This Registration Statement relates to the offer to purchase (the Offer) by
Goldcorp for all of the issued and outstanding common shares (the Common Shares) of Exeter Resource Corporation (Exeter), a company existing under the laws of the Province of British Columbia, other than any Common Shares
held directly or indirectly by Goldcorp and its affiliates, including any Common Shares that may become issued and outstanding upon the exercise, exchange or conversion of any options or any other rights to acquire Common Shares after the date
hereof but prior to the expiry time of the Offer, for consideration per Common Share of 0.12 of a common share of Goldcorp.

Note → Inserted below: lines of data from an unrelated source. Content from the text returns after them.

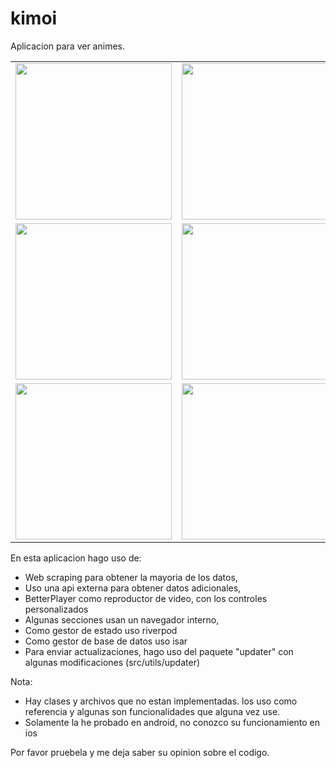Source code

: # kimoi

Aplicacion para ver animes. 



<table>
   <tr>
      <td>
         <img width="250px" src="https://github.com/yon30c/kimoi/assets/83658386/bc95eab9-9802-453a-956c-5812c2a13cb8">
      </td>
      <td>
         <img width="250px" src="https://github.com/yon30c/kimoi/assets/83658386/382cc902-4dd3-4c35-8edc-1e31c4f535a4">
      </td>
      <td>
         <img width="250px" src="https://github.com/yon30c/kimoi/assets/83658386/e48d031d-fdba-4511-aef1-80e17da5befd">
      </td>
      <td>
         <img width="250px" src="https://github.com/yon30c/kimoi/assets/83658386/3600aa5e-bce3-46d3-bf4c-cd16c089c132">
      </td>
      <td>
         <img width="250px" src="https://github.com/yon30c/kimoi/assets/83658386/73c6c052-eb47-426b-95ea-b2397a7c1fad">
      </td>
      <td>
         <img width="250px" src="https://github.com/yon30c/kimoi/assets/83658386/67050858-368b-42f6-b150-814fb75ff37a">
      </td>
   </tr>
   <tr>
      <td>
         <img width="250px" src="https://github.com/yon30c/kimoi/assets/83658386/d3d943f5-80c7-46a4-96ae-234f56f901a9">
      </td>
      <td>
         <img width="250px" src="https://github.com/yon30c/kimoi/assets/83658386/41deac49-d2ce-4421-99f0-4e903f4b4e8f">
      </td>
      <td>
         <img width="250px" src="https://github.com/yon30c/kimoi/assets/83658386/855b75a2-94c1-452f-ad57-8daa74dbd09e">
      </td>
      <td>
         <img width="250px" src="https://github.com/yon30c/kimoi/assets/83658386/221df0ac-0299-4593-b865-6e65019f8442">
      </td>
      <td>
         <img width="250px" src="https://github.com/yon30c/kimoi/assets/83658386/e699c1dc-f6de-474f-b2d3-e84fcd7e455a">
      </td>
      <td>
         <img width="250px" src="https://github.com/yon30c/kimoi/assets/83658386/59ee012b-88a4-48b0-a19e-78e22d157f5c">
      </td>
   </tr>
   <tr>
      <td>
         <img width="250px" src="https://github.com/yon30c/kimoi/assets/83658386/b1aa5230-8cf4-428d-a835-c9fa8f023a15">
      </td>
      <td>
         <img width="250px" src="https://github.com/yon30c/kimoi/assets/83658386/2b4f1b47-8606-4b91-a3b6-b7589e24abbf">
      </td>
      <td>
         <img width="250px" src="https://github.com/yon30c/kimoi/assets/83658386/1476c6ad-f47d-49b1-b237-477ffcc87c11">
      </td>
      <td>
         <img width="250px" src="https://github.com/yon30c/kimoi/assets/83658386/a3ed5b52-7372-45cb-a61f-f362d9715be9">
      </td>
     <td>
         <img width="250px" src="https://github.com/yon30c/kimoi/assets/83658386/6f9a0b1c-57b5-40fb-8fcc-6bd14acdd0e7">
      </td>
     <td>
         <img width="250px" src="https://github.com/yon30c/kimoi/assets/83658386/f7ae7ee3-dfe3-464d-a0eb-020161f1de03">
      </td>
    </tr>	
</table>




En esta aplicacion hago uso de:

- Web scraping para obtener la mayoria de los datos,
- Uso una api externa para obtener datos adicionales,
- BetterPlayer como reproductor de video, con los controles personalizados
- Algunas secciones usan un navegador interno,
- Como gestor de estado uso riverpod
- Como gestor de base de datos uso isar
- Para enviar actualizaciones, hago uso del paquete "updater" con algunas modificaciones (src/utils/updater)

Nota: 
- Hay clases y archivos que no estan implementadas. los uso como referencia
y algunas son funcionalidades que alguna vez use.
- Solamente la he probado en android, no conozco su funcionamiento en ios

Por favor pruebela y me deja saber su opinion sobre el codigo.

The Offer is subject to the terms and conditions set forth in Goldcorps Offer to Purchase and Circular dated
April 20, 2017 (as subsequently amended, the Offer to Purchase and Circular) and accompanying Letter of Transmittal and Notice of Guaranteed Delivery, copies of which are attached hereto as Exhibits 1.1, 1.2 and 1.3, respectively.
The information set forth in the Offer to Purchase and Circular, the Letter of Transmittal and the Notice of Guaranteed
Delivery, including all schedules, exhibits and annexes thereto, is expressly incorporated herein by reference in response to all items of information required to be included in, or covered by, a registration statement on Form F-10, and is
supplemented by the information specifically provided herein.
Except as specifically provided herein, this Amendment
No. 1 does not modify any of the information previously reported in the Registration Statement
Item 2.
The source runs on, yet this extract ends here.